We are told that all members are between 0 and 9.So,
x and y both lie between 0 and 9.
Also we are told that x<=y.

We need to find the value of y.

With that in mind let's look at the statements.

(1) The range of the set is 5 greater than its least element.
Here, if x=1,y=1 we have the range condition satisfied with elements 1,1,2,2,6 and 6-1=5.
Also, if x=1, y=2 we still have the range condition satisfied. 1,2,2,2,6 and 6-1 = 5.
Since we don't know if y is 1 or 2, this statement is insufficient.

(2) The average (arithmetic mean) of Set S is 2.2 greater than the median.
Let the median integer be a. Then we are given that:
(x+y+2+2+6)/5 = a + 2.2 => x+y+10 = 5a+11 => x+y = 5a+1.

Let's focus on the statement above with the original statements (ones that I bold-ed before) in mind.
1. We see that x+y can't be greater than 18. (Since the maximum value of x, y is 9 each).
2. Since a is the median of 5 digits, it must be one of the digits, since two 2s are already present, a must be greater than or equal to 2.

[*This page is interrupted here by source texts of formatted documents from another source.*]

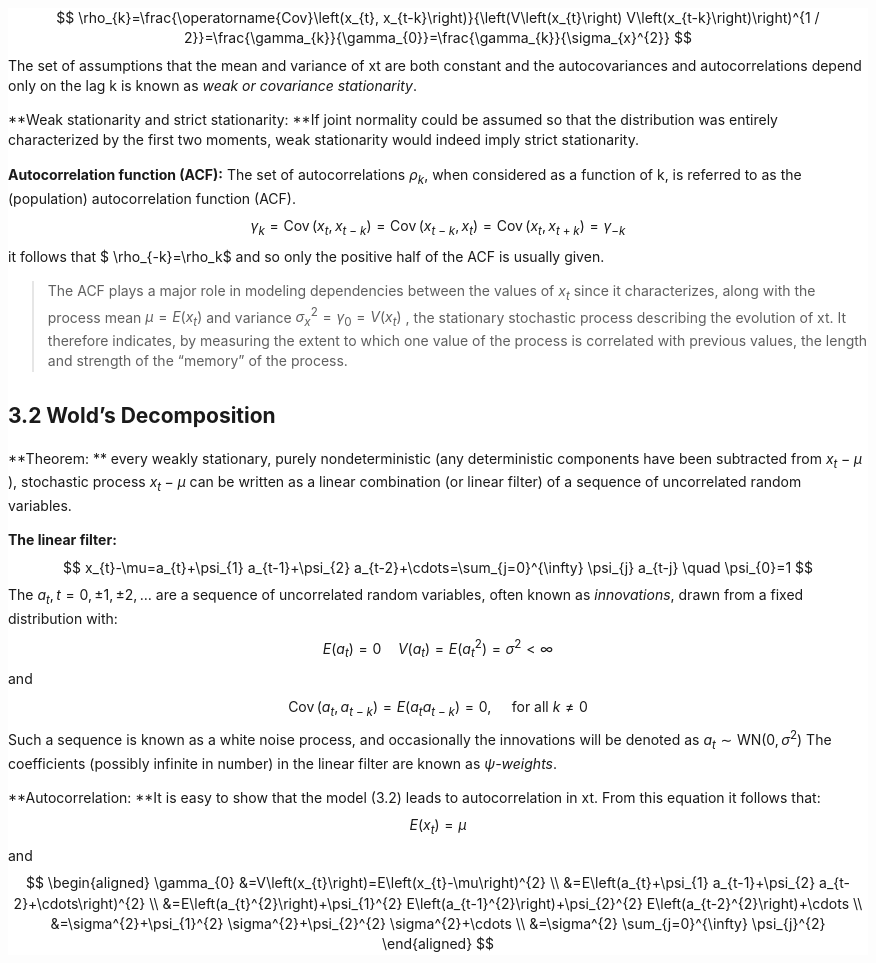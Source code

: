$$
\rho_{k}=\frac{\operatorname{Cov}\left(x_{t}, x_{t-k}\right)}{\left(V\left(x_{t}\right) V\left(x_{t-k}\right)\right)^{1 / 2}}=\frac{\gamma_{k}}{\gamma_{0}}=\frac{\gamma_{k}}{\sigma_{x}^{2}}
$$
The set of assumptions that the mean and variance of xt are both constant and the autocovariances and autocorrelations depend only on the lag k is known as *weak or covariance stationarity*.

**Weak stationarity and strict stationarity: **If joint normality could be assumed so that the distribution was entirely characterized by the first two moments, weak stationarity would indeed imply strict stationarity.

**Autocorrelation function (ACF):** The set of autocorrelations $\rho_k$, when considered as a function of k, is referred to as the (population) autocorrelation function (ACF).
$$
\gamma_{k}=\operatorname{Cov}\left(x_{t}, x_{t-k}\right)=\operatorname{Cov}\left(x_{t-k}, x_{t}\right)=\operatorname{Cov}\left(x_{t}, x_{t+k}\right)=\gamma_{-k}
$$
it follows that $ \rho_{-k}=\rho_k$  and so only the positive half of the ACF is usually given.

> The ACF plays a major role in modeling dependencies between the values of $x_t$ since it characterizes, along with the process mean $\mu=E\left(x_{t}\right)$ and variance $\sigma_{x}^{2}=\gamma_{0}=V\left(x_{t}\right)$ , the stationary stochastic process describing the evolution of xt. It therefore indicates, by measuring the extent to which one value of the process is correlated with previous values, the length and strength of the “memory” of the process.

## 3.2 Wold’s Decomposition

**Theorem: ** every weakly stationary, purely nondeterministic (any deterministic components have been subtracted from  $x_t-\mu$ ), stochastic process $x_t-\mu$ can be written as a linear combination (or linear filter) of a sequence of uncorrelated random variables.

**The linear filter:**
$$
x_{t}-\mu=a_{t}+\psi_{1} a_{t-1}+\psi_{2} a_{t-2}+\cdots=\sum_{j=0}^{\infty} \psi_{j} a_{t-j} \quad \psi_{0}=1
$$
The $a_{t}, t=0, \pm 1, \pm 2, \ldots$ are a sequence of uncorrelated random variables, often known as *innovations*, drawn from a fixed distribution with:
$$
E\left(a_{t}\right)=0 \quad V\left(a_{t}\right)=E\left(a_{t}^{2}\right)=\sigma^{2}<\infty
$$
and
$$
\operatorname{Cov}\left(a_{t}, a_{t-k}\right)=E\left(a_{t} a_{t-k}\right)=0, \quad \text { for all } k \neq 0
$$
Such a sequence is known as a white noise process, and occasionally the innovations will be denoted as $a_{t} \sim \mathrm{WN}\left(0, \sigma^{2}\right)$ The coefficients (possibly infinite in number) in the linear filter are known as *ψ-weights*.

**Autocorrelation: **It is easy to show that the model (3.2) leads to autocorrelation in xt. From this equation it follows that:
$$
E\left(x_{t}\right)=\mu
$$
and 
$$
\begin{aligned}
\gamma_{0} &=V\left(x_{t}\right)=E\left(x_{t}-\mu\right)^{2} \\
&=E\left(a_{t}+\psi_{1} a_{t-1}+\psi_{2} a_{t-2}+\cdots\right)^{2} \\
&=E\left(a_{t}^{2}\right)+\psi_{1}^{2} E\left(a_{t-1}^{2}\right)+\psi_{2}^{2} E\left(a_{t-2}^{2}\right)+\cdots \\
&=\sigma^{2}+\psi_{1}^{2} \sigma^{2}+\psi_{2}^{2} \sigma^{2}+\cdots \\
&=\sigma^{2} \sum_{j=0}^{\infty} \psi_{j}^{2}
\end{aligned}
$$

So we have x+y = 5a+1 (Where a is the median)
Case 1: a=2, In this case: x+y = 11. So (x,y) combination can be (2,9) , (3,8), (4,7) or (5,6).

For x=2, y=9 we have the set as 2,2,2,6,9. where median is 2 indeed. So this works.
For x=3, y=8 we have the set as 2,2,3,6,8. But wait, our median was 2. so this is not possible.
In the same way x=4, x=5 will give median as 4, 5 which contradicts our assumption of a=2.
So far, we only have x=2, y=9 as the possible value.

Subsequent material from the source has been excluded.